On June 20, 2024, the Federal Deposit Insurance Corporation (FDIC) issued a final rule (the Rule) updating the FDIC’s resolution plan regulations1 for covered insured depository institutions (CIDIs).2 The revisions are intended to support the FDIC’s ability to undertake an efficient and effective resolution under the Federal Deposit Insurance Act in case of large financial institution insolvency, failure, or FDIC receivership.
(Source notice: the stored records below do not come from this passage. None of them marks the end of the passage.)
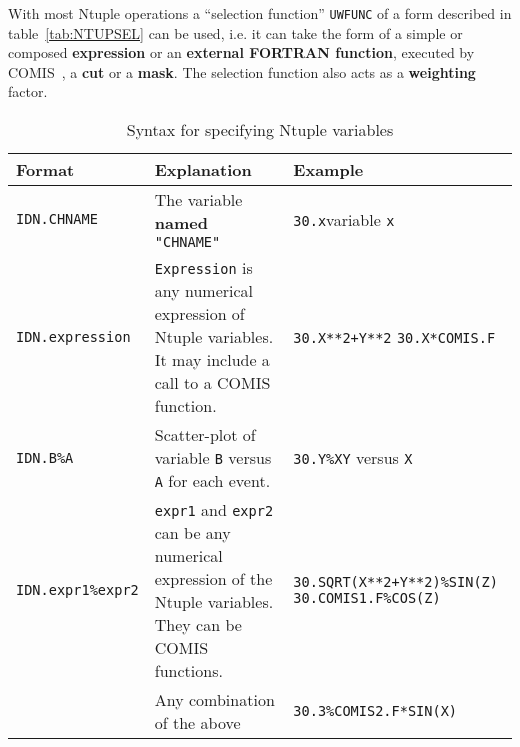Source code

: With most Ntuple operations a ``selection function'' \texttt{UWFUNC} of a form
described in table~\ref{tab:NTUPSEL} can be used, i.e. it can take the form of
a simple or composed {\bf expression} or an {\bf external FORTRAN function}, 
executed by COMIS~\cite{bib-COMIS}, a {\bf cut} or a {\bf mask}. The selection 
function also acts as a {\bf weighting} factor.

\newcommand{\PBS}[1]{\let\temp=\\#1\let\\=\temp}
\begin{table}
\begin{center}
\begin{tabular}{|lp{}>{\PBS\raggedright}p{}|}
\hline
\rm\bf Format      & \rm\bf Explanation &\rm\bf Example                       \\
\hline
\texttt{IDN.CHNAME}                                                            &
The variable {\bf named} \texttt{"CHNAME"}                                     &
\texttt{30.x}\qquad     variable \texttt{x}                                   \\
\texttt{IDN.expression}                                                        &
\texttt{Expression} is any numerical expression of Ntuple variables.
It may include a call to a COMIS function.                                     &
\texttt{30.X**2+Y**2} \texttt{30.X*COMIS.F}                                   \\
\texttt{IDN.B\%A}                                                              &
Scatter-plot of variable \texttt{B} versus \texttt{A} for each event.          &
\texttt{30.Y\%X}\qquad \texttt{Y} versus \texttt{X}                           \\
\texttt{IDN.expr1\%expr2}                                                      &
\texttt{expr1} and \texttt{expr2} can be
any numerical expression of the Ntuple variables.
They can be COMIS functions.                                                   &
\texttt{30.SQRT(X**2+Y**2)\%SIN(Z)}
\texttt{30.COMIS1.F\%COS(Z)}                                                  \\
                                                                               &
Any combination of the above                                                   &
\texttt{30.3\%COMIS2.F*SIN(X)}                                                \\
\hline
\end{tabular}
\end{center}
\caption{Syntax for specifying Ntuple variables}
\label{tab:NTUPID}


\end{table}
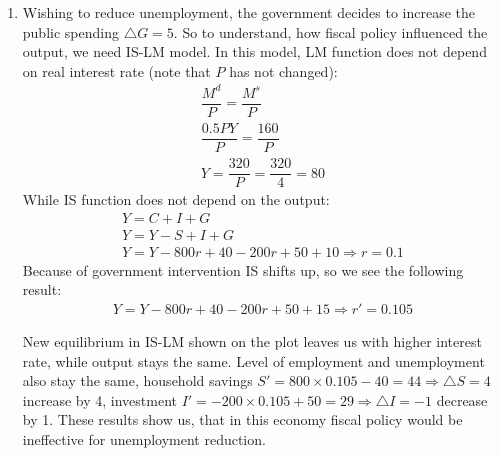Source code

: \documentclass[a4paper,12pt]{article} %
\begin{document}
\begin{enumerate}[label=\alph*)]
\item  Wishing to reduce unemployment, the government decides to increase the public spending $ \bigtriangleup G = 5 $.  
So to understand, how fiscal policy influenced the output, we need IS-LM model. 
In this model, LM function does not depend on real interest rate (note that $ P $ has not changed):
\begin{gather*}
\dfrac{M^{d}}{P} = \dfrac{M^{s}}{P} \\
\dfrac{0.5PY}{P} = \dfrac{160}{P} \\
Y=\dfrac{320}{P} = \dfrac{320}{4} = 80
\end{gather*}
While IS function does not depend on the output: 
\begin{gather*}
Y = C + I + G \\
Y = Y - S + I + G \\
Y = Y - 800r + 40  -200r + 50 + 10   \Rightarrow  r=0.1
 \end{gather*}
Because of government intervention IS shifts up, so we see the following result:
\begin{gather*}
Y = Y - 800r + 40  -200r + 50 + 15   \Rightarrow  r'=0.105 
\end{gather*}



New equilibrium in IS-LM shown on the plot leaves us with higher interest rate, while  output stays the same. Level of employment and unemployment also stay the same,  household savings  
$ S' = 800 \times 0.105 - 40 = 44  \Rightarrow \bigtriangleup S=4 $ increase by 4, investment 
$ I' = -200 \times 0.105 + 50 = 29  \Rightarrow \bigtriangleup I=-1 $ decrease by 1. These results show us, that in this economy fiscal policy would be ineffective  for unemployment reduction.



\end{enumerate}
\end{document}
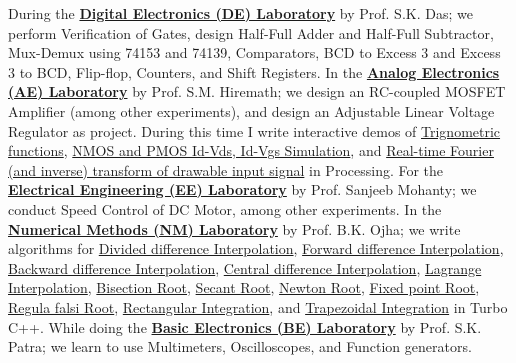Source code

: During the \textbf{\href{https://github.com/nitrece/digital-electronics-laboratory}{Digital Electronics (DE) Laboratory}} by Prof. S.K. Das; we perform Verification of Gates, design Half-Full Adder and Half-Full Subtractor, Mux-Demux using 74153 and 74139, Comparators, BCD to Excess 3 and Excess 3 to BCD, Flip-flop, Counters, and Shift Registers. In the \textbf{\href{https://github.com/nitrece/analog-electronics-laboratory}{Analog Electronics (AE) Laboratory}} by Prof. S.M. Hiremath; we design an RC-coupled MOSFET Amplifier (among other experiments), and design an Adjustable Linear Voltage Regulator as project. During this time I write interactive demos of \href{https://github.com/processingf/trigonometry_graphs}{Trignometric functions}, \href{https://github.com/processingf/mosfet_sim}{NMOS and PMOS Id-Vds, Id-Vgs Simulation}, and \href{https://github.com/processingf/fourier_transform}{Real-time Fourier (and inverse) transform of drawable input signal} in Processing. For the \textbf{\href{https://github.com/nitrece/electrical-engineering-laboratory}{Electrical Engineering (EE) Laboratory}} by Prof. Sanjeeb Mohanty; we conduct Speed Control of DC Motor, among other experiments. In the \textbf{\href{https://github.com/nitrece/numerical-methods-laboratory}{Numerical Methods (NM) Laboratory}} by Prof. B.K. Ojha; we write algorithms for \href{https://github.com/cppf/divided-difference-interpolation}{Divided difference Interpolation}, \href{https://github.com/cppf/forward-difference-interpolation}{Forward difference Interpolation}, \href{https://github.com/cppf/backward-difference-interpolation}{Backward difference Interpolation}, \href{https://github.com/cppf/central-difference-interpolation}{Central difference Interpolation}, \href{https://github.com/cppf/lagrange-interpolation}{Lagrange Interpolation}, \href{https://github.com/cppf/bisection-root}{Bisection Root}, \href{https://github.com/cppf/secant-root}{Secant Root}, \href{https://github.com/cppf/newton-root}{Newton Root}, \href{https://github.com/cppf/fixed-point-root}{Fixed point Root}, \href{https://github.com/cppf/regula-falsi-root}{Regula falsi Root}, \href{https://github.com/cppf/rectangular-integration}{Rectangular Integration}, and \href{https://github.com/cppf/trapezoidal-integration}{Trapezoidal Integration} in Turbo C++. While doing the \textbf{\href{https://github.com/nitrece/basic-electronics-laboratory}{Basic Electronics (BE) Laboratory}} by Prof. S.K. Patra; we learn to use Multimeters, Oscilloscopes, and Function generators.

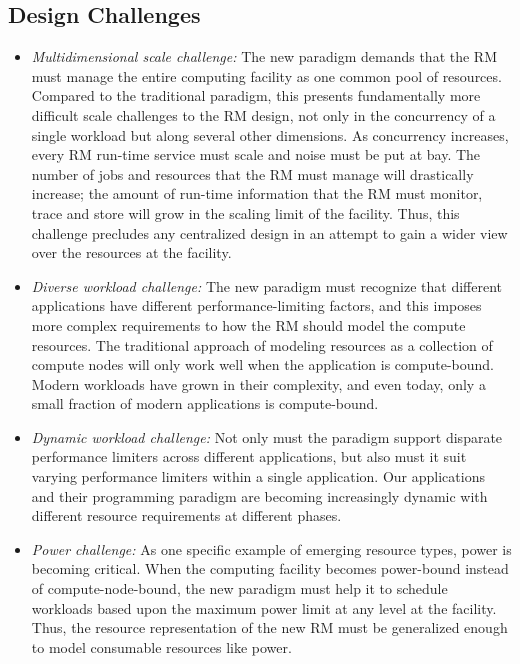 \documentclass[10pt]{article}
\begin{document}
\subsection{Design Challenges}
\label{sect:challenges}

\begin{itemize}
\item{\sl Multidimensional scale challenge:} The new paradigm demands that 
      the RM must manage the entire computing facility as one common pool of 
      resources. Compared to the traditional paradigm, this presents 
      fundamentally more difficult scale challenges to the RM design,
      not only in the concurrency of a single workload but along
      several other dimensions. As concurrency increases, every RM run-time
      service must scale and noise must be put at bay.  
      The number of jobs and resources 
      that the RM must manage will drastically increase; the amount 
      of run-time information that the RM must monitor, trace and store 
      will grow in the scaling limit of the facility.
      Thus, this challenge precludes any centralized design in an attempt to 
      gain a wider view over the resources at the facility. 

\item{\sl Diverse workload challenge:} The new paradigm must recognize that
      different applications have different performance-limiting factors,
      and this imposes more complex requirements to how the RM should
      model the compute resources. The traditional approach of modeling 
      resources as a collection of compute nodes will only work well when the
      application is compute-bound. Modern workloads have grown in their
      complexity, and even today, only a small fraction of modern applications
      is compute-bound.
       
\item{\sl Dynamic workload challenge:} Not only must the paradigm support 
      disparate performance limiters across different applications, but
      also must it suit varying performance limiters within 
      a single application. Our applications and their programming paradigm
      are becoming increasingly dynamic with different resource requirements
      at different phases.

\item{\sl Power challenge:} As one specific example of emerging resource types,
      power is becoming critical. When the computing
      facility becomes power-bound instead of compute-node-bound, the new
      paradigm must help it to schedule workloads based upon the 
      maximum power limit at any level at the facility. Thus, 
      the resource representation of the new RM must be generalized
      enough to model consumable resources like power.  
      

\end{itemize}
\end{document}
The Rule amends the prior CIDI resolution plan rule (2012) and builds on previous guidance, public comments received on a September 2023 proposal, and experience gained in past resolution plan reviews and with recent bank resolutions (such as those that occurred during the spring 2023 banking crisis).

Filing Requirements

  • Group A CIDIs: CIDIs with $100 billion or more in average total assets (Group A CIDIs)3 will be required to submit periodically comprehensive resolution plans that meet enhanced standards under the Rule.
    • Notably, such plans must contain hypothetical failure scenarios, an identified strategy appropriate to the CIDI for its orderly and efficient resolution (from the point of potential failure to liquidation or return of the ownership interests to the private sector), and related valuation information for franchise components and the CIDI as a whole.4 The Rule does not permit a closing weekend sale as the identified strategy (although the Rule recognizes that such a sale may in fact take place); rather, it would establish as the default identified strategy the establishment and stabilization of a bridge depository institution, an orderly wind down of certain business lines and asset sales, and an appropriate exit strategy.
  • Group B CIDIs: CIDIs with $50 billion or more in average total assets (but less than $100 billion)5 (Group B CIDIs)6 are now required to submit periodically informational filings (with a more limited scope than comprehensive resolution plans) to assist in their potential resolution.
    • Although informational filings would include some of the same content required for resolution plans submitted by Group A CIDIs,7[vii] such informational filings would not require an identified resolution strategy, hypothetical failure scenarios, or related valuation information.
    • Informational filings would also require a description of any material changes (or confirmation of none) since the submission of a prior informational filing or interim supplement, where relevant, as well as a discussion of any changes to a previously submitted informational filing resulting from a change in law or regulation, guidance, feedback from the FDIC, or material change.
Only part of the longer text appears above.